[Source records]
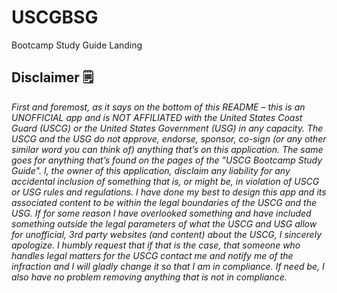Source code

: # USCGBSG
Bootcamp Study Guide Landing

## Disclaimer 🗒
<i>First and foremost, as it says on the bottom of this README – this is an UNOFFICIAL app and is NOT AFFILIATED with the United States Coast Guard (USCG) or the United States Government (USG) in any capacity. The USCG and the USG do not approve, endorse, sponsor, co-sign (or any other similar word you can think of) anything that’s on this application. The same goes for anything that’s found on the pages of the \"USCG Bootcamp Study Guide\". I, the owner of this application, disclaim any liability for any accidental inclusion of something that is, or might be, in violation of USCG or USG rules and regulations. I have done my best to design this app and its associated content to be within the legal boundaries of the USCG and the USG. If for some reason I have overlooked something and have included something outside the legal parameters of what the USCG and USG allow for unofficial, 3rd party websites (and content) about the USCG, I sincerely apologize. I humbly request that if that is the case, that someone who handles legal matters for the USCG contact me and notify me of the infraction and I will gladly change it so that I am in compliance. If need be, I also have no problem removing anything that is not in compliance.</i>
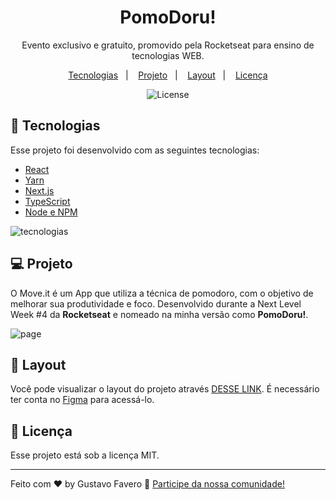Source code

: <h1 align="center"> PomoDoru! </h1>

<p align="center">
Evento exclusivo e gratuito, promovido pela Rocketseat para ensino de tecnologias WEB.
</p>

<p align="center">
  <a href="#-tecnologias">Tecnologias</a>&nbsp;&nbsp;&nbsp;|&nbsp;&nbsp;&nbsp;
  <a href="#-projeto">Projeto</a>&nbsp;&nbsp;&nbsp;|&nbsp;&nbsp;&nbsp;
  <a href="#-layout">Layout</a>&nbsp;&nbsp;&nbsp;|&nbsp;&nbsp;&nbsp;
  <a href="#memo-licença">Licença</a>
</p>

<p align="center">
  <img alt="License" src="https://img.shields.io/static/v1?label=license&message=MIT&color=49AA26&labelColor=000000">
</p>

## 🚀 Tecnologias

Esse projeto foi desenvolvido com as seguintes tecnologias:

- [React](https://react.dev/)
- [Yarn](https://yarnpkg.com/)
- [Next.js](https://nextjs.org/)
- [TypeScript](https://www.typescriptlang.org/)
- [Node e NPM](https://nodejs.org/)

![tecnologias](https://user-images.githubusercontent.com/107816413/229384160-adfc456a-2a66-4f5d-b3a8-1197cf6bee1c.jpg)


## 💻 Projeto

O Move.it é um App que utiliza a técnica de pomodoro, com o objetivo de melhorar sua produtividade e foco. Desenvolvido durante a Next Level Week #4 da <strong>Rocketseat</strong> e nomeado na minha versão como <strong>PomoDoru!</strong>.

![page](https://user-images.githubusercontent.com/107816413/229383885-374034af-11bb-488f-a7a5-8201033df0ec.jpg)


## 🔖 Layout

Você pode visualizar o layout do projeto através [DESSE LINK](https://www.figma.com/file/M6R3YBnrGrHV7SkIlI5eMW/Move.it-1.0-(Copy)?t=xx43fsHCXwqCpQlK-1). É necessário ter conta no [Figma](https://figma.com) para acessá-lo.

## :memo: Licença

Esse projeto está sob a licença MIT.

---

Feito com ♥ by Gustavo Favero :wave: [Participe da nossa comunidade!](https://discord.gg/rocketseat)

__Exercise__:
Exactly the lines from the start of the entries above through the line with "- [TypeScript](https://www.typescriptlang.org/)" should be reproduced, and nothing else; drop the pictures.

__Your response__:
Source code

: # USCGBSG
Bootcamp Study Guide Landing

## Disclaimer 🗒
<i>First and foremost, as it says on the bottom of this README – this is an UNOFFICIAL app and is NOT AFFILIATED with the United States Coast Guard (USCG) or the United States Government (USG) in any capacity. The USCG and the USG do not approve, endorse, sponsor, co-sign (or any other similar word you can think of) anything that’s on this application. The same goes for anything that’s found on the pages of the \"USCG Bootcamp Study Guide\". I, the owner of this application, disclaim any liability for any accidental inclusion of something that is, or might be, in violation of USCG or USG rules and regulations. I have done my best to design this app and its associated content to be within the legal boundaries of the USCG and the USG. If for some reason I have overlooked something and have included something outside the legal parameters of what the USCG and USG allow for unofficial, 3rd party websites (and content) about the USCG, I sincerely apologize. I humbly request that if that is the case, that someone who handles legal matters for the USCG contact me and notify me of the infraction and I will gladly change it so that I am in compliance. If need be, I also have no problem removing anything that is not in compliance.</i>
Source code

: <h1 align="center"> PomoDoru! </h1>

<p align="center">
Evento exclusivo e gratuito, promovido pela Rocketseat para ensino de tecnologias WEB.
</p>

<p align="center">
  <a href="#-tecnologias">Tecnologias</a>&nbsp;&nbsp;&nbsp;|&nbsp;&nbsp;&nbsp;
  <a href="#-projeto">Projeto</a>&nbsp;&nbsp;&nbsp;|&nbsp;&nbsp;&nbsp;
  <a href="#-layout">Layout</a>&nbsp;&nbsp;&nbsp;|&nbsp;&nbsp;&nbsp;
  <a href="#memo-licença">Licença</a>
</p>

<p align="center">
  <img alt="License" src="https://img.shields.io/static/v1?label=license&message=MIT&color=49AA26&labelColor=000000">
</p>

## 🚀 Tecnologias

Esse projeto foi desenvolvido com as seguintes tecnologias:

- [React](https://react.dev/)
- [Yarn](https://yarnpkg.com/)
- [Next.js](https://nextjs.org/)
- [TypeScript](https://www.typescriptlang.org/)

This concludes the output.